Corn futures are called 1/2 to 1 cent lower. USDA raised corn ending stocks to 2.01 billion bushels, up 50 million from January but slightly below pre-report trade expectations. Exports were lowered 50 million bushels due in part to increased competition from Argentina.



Soybean futures are called steady to 1 cent lower. USDA raised ending stocks 5 million bushels to 440 million, which is the highest level since 1998-86. Traders were looking for a slight increase. Crush was lowered 5 million bushels due to decreased meal demand, but exports were left unchanged.
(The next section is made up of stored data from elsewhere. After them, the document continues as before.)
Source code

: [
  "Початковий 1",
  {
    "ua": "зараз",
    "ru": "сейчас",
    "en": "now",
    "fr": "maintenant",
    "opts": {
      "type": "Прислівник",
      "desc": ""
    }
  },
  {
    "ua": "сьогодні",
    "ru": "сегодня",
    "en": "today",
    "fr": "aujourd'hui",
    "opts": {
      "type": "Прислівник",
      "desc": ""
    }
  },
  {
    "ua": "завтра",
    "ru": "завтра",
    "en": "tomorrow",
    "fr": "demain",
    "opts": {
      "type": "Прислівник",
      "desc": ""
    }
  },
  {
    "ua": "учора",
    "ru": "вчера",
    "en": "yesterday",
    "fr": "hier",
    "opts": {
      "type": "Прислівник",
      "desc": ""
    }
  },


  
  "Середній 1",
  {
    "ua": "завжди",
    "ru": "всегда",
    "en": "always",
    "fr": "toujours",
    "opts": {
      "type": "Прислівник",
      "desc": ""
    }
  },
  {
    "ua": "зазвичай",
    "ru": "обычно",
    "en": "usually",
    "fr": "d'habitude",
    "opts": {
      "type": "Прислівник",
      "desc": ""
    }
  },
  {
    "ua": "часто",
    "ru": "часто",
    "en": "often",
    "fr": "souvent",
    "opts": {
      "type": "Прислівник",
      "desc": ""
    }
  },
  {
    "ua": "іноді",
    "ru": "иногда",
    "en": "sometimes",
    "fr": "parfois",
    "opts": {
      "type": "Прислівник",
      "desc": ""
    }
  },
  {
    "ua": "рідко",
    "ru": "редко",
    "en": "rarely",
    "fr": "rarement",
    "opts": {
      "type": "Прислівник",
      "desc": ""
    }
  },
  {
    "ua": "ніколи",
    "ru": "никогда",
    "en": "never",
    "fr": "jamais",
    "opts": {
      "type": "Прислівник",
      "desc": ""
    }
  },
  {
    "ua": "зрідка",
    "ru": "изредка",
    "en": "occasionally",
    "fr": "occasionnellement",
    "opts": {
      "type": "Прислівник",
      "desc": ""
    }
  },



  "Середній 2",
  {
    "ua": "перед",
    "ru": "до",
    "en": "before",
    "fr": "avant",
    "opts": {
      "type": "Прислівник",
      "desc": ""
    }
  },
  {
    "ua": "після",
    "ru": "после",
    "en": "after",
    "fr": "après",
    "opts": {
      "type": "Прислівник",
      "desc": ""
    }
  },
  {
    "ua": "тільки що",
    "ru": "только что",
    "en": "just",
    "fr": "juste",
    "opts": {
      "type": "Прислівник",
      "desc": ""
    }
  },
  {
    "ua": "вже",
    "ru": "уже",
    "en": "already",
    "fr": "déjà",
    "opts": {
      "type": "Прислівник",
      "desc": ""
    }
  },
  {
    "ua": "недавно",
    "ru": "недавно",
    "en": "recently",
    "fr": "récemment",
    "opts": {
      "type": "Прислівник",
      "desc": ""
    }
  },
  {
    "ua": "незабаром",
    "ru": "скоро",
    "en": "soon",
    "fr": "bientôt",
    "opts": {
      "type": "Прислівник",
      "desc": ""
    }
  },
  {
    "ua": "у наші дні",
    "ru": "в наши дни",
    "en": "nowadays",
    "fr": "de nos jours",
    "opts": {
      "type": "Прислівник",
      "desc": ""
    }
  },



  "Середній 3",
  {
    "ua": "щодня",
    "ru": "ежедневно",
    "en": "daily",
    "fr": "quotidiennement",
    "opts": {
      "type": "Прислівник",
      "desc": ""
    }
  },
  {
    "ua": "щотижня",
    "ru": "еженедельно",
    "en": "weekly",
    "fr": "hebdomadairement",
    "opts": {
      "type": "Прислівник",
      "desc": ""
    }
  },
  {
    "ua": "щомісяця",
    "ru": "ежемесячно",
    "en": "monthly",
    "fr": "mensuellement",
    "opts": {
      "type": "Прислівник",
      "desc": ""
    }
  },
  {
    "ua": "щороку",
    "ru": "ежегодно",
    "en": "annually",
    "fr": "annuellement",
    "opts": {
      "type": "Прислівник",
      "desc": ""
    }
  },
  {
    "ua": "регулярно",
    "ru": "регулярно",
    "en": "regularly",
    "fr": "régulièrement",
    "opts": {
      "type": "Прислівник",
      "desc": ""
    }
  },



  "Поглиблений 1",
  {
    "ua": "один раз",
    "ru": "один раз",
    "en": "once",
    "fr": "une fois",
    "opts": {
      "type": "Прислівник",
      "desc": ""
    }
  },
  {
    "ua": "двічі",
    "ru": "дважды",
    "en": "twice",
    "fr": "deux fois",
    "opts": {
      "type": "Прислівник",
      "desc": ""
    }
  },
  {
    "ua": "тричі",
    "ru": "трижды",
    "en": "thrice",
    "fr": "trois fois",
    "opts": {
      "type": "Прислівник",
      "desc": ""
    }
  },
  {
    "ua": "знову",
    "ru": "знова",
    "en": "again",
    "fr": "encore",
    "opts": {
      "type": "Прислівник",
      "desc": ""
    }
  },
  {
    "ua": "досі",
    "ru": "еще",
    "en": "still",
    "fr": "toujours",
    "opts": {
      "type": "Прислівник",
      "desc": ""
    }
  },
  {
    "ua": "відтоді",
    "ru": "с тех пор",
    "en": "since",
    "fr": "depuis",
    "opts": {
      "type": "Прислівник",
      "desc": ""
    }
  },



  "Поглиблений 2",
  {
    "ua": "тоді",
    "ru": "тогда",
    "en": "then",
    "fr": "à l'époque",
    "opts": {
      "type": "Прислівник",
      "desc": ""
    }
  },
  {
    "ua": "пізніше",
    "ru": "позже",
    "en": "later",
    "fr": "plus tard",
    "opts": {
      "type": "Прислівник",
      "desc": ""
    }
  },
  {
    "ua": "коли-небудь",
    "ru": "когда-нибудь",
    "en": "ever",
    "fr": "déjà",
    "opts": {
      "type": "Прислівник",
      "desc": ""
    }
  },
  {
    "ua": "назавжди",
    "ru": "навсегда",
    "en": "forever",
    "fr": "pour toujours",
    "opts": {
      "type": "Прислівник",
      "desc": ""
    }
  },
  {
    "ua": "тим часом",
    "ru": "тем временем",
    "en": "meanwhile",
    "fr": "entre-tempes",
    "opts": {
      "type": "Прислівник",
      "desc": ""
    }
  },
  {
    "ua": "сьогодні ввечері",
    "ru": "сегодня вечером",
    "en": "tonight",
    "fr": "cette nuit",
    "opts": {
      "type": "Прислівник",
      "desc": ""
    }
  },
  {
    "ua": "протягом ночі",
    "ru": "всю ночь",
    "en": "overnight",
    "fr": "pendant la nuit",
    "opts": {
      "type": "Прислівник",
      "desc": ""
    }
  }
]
Wheat futures are called 1 to 2 cents higher. USDA lowered ending stocks by 25 million bushels due to 558 million bushels. The average pre-report estimate was for only a 1 million bushel decrease. The strong pace of exports helped USDA raise their export forecasts by the 25 million.



Cattle futures are called steady to higher. Boxed beef prices were strongly higher again yesterday with gains of $2.11 to $2.43. With tight showlists and the pop in beef prices, we look for firm cash trade this week. Optimism for resumed beef trade with Japan will also be supportive.



Hog futures are called steady to lower. Spillover selling and the 12 cent drop in pork cutouts will be negative factors. There are some ideas that the cash market may be bottoming, but it will likely take some strength in cutouts for that to happen.